- _EXERCISE MATERIALS_:
-*-*-

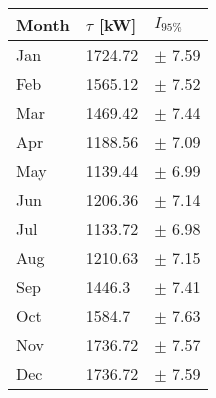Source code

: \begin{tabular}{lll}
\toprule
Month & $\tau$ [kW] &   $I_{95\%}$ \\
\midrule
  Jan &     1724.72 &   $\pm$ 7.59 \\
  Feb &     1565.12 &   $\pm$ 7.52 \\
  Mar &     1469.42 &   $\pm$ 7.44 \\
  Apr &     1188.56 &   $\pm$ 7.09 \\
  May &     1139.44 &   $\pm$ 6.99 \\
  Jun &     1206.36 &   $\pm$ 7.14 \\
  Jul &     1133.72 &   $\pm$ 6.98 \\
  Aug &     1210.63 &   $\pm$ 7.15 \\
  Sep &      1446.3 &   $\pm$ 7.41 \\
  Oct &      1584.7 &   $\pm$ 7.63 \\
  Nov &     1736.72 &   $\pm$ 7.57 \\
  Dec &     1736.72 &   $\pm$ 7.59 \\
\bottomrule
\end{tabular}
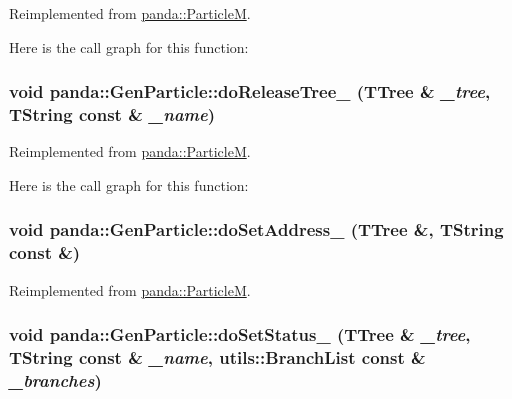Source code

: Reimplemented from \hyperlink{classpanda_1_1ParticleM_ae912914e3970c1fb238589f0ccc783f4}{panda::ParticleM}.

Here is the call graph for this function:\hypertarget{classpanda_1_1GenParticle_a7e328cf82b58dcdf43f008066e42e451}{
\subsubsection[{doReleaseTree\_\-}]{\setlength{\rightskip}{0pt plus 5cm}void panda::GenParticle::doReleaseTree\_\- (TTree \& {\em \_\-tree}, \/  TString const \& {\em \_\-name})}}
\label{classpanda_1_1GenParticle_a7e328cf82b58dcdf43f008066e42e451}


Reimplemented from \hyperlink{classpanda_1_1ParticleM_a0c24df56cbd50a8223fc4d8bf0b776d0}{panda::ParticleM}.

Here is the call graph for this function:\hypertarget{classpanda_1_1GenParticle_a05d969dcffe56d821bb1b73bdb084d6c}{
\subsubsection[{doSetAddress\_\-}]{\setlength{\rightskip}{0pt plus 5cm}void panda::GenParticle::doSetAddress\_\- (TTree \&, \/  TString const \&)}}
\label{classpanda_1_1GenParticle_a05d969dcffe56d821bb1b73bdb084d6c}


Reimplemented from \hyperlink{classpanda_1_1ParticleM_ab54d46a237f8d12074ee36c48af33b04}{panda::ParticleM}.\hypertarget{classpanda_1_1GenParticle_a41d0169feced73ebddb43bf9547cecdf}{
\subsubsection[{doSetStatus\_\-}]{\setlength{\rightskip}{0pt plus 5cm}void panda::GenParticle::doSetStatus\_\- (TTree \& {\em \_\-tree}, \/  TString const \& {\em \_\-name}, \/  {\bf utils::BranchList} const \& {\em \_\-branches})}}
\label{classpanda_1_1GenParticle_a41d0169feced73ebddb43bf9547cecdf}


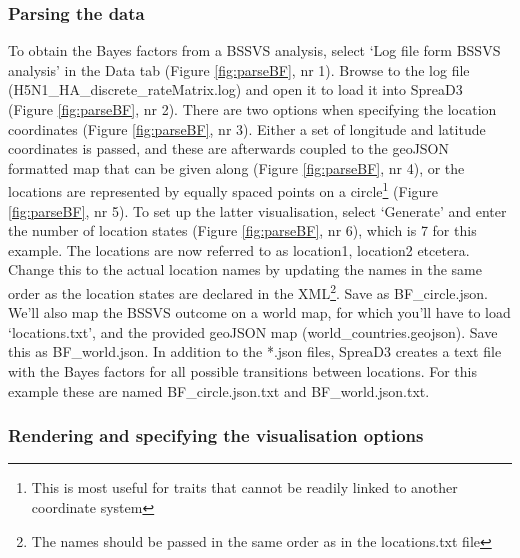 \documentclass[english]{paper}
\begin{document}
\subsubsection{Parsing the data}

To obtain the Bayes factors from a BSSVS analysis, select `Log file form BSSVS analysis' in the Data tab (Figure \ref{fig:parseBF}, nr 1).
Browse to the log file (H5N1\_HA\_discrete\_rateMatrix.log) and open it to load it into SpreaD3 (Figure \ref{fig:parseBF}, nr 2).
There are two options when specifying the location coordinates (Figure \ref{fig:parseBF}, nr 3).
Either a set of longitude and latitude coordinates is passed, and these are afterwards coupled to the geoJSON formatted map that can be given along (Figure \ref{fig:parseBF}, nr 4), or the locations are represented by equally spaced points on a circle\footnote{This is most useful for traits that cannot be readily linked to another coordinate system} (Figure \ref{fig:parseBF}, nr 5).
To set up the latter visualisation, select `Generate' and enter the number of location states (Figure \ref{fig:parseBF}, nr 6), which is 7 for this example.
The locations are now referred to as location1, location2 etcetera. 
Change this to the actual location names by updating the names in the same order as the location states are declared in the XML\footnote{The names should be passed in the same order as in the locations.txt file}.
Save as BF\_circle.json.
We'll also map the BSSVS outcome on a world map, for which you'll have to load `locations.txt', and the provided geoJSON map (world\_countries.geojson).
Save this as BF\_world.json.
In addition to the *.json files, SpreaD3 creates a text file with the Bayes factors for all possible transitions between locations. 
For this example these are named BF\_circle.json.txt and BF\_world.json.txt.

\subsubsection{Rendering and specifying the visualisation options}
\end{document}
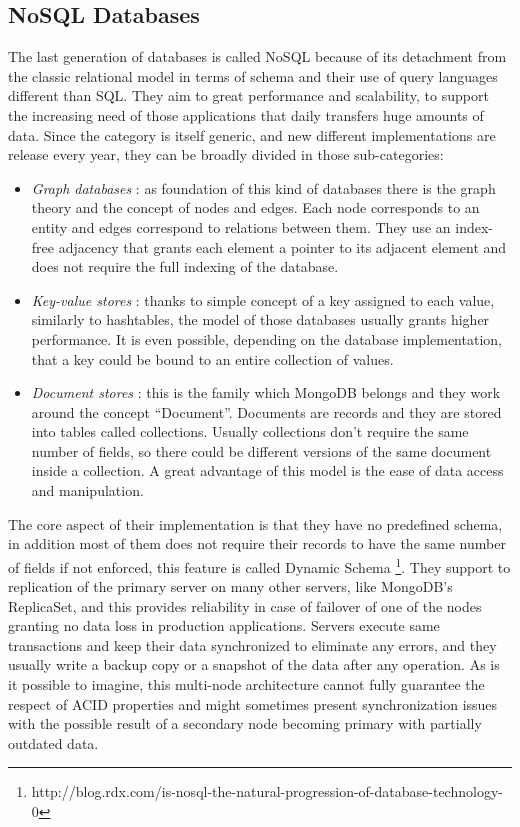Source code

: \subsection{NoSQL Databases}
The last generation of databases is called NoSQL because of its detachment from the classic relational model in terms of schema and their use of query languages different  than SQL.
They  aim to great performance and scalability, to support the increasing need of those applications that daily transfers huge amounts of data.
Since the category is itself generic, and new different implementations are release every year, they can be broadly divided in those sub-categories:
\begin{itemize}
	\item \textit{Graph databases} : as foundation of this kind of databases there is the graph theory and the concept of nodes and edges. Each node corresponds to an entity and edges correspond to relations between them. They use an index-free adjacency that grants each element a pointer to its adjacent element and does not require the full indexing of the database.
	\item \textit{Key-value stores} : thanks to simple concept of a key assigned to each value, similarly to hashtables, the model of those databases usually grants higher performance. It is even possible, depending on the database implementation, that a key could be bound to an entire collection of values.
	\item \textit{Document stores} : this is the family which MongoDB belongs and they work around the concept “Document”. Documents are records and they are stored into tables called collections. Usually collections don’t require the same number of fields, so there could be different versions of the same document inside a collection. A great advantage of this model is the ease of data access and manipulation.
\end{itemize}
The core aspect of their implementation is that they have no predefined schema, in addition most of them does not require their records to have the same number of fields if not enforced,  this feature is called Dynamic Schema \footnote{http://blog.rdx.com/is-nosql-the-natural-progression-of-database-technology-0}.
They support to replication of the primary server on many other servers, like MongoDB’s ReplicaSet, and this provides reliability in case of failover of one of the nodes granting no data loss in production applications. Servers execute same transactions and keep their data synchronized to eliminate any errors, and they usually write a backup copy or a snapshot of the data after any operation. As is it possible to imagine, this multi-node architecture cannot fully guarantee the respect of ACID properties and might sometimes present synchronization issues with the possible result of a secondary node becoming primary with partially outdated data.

-*-*-

- _TASK PROMPT_: Out of the entries, report each line that contains the word "states".

- _ANSWER BOX_:
To set up the latter visualisation, select `Generate' and enter the number of location states (Figure \ref{fig:parseBF}, nr 6), which is 7 for this example.
Change this to the actual location names by updating the names in the same order as the location states are declared in the XML\footnote{The names should be passed in the same order as in the locations.txt file}.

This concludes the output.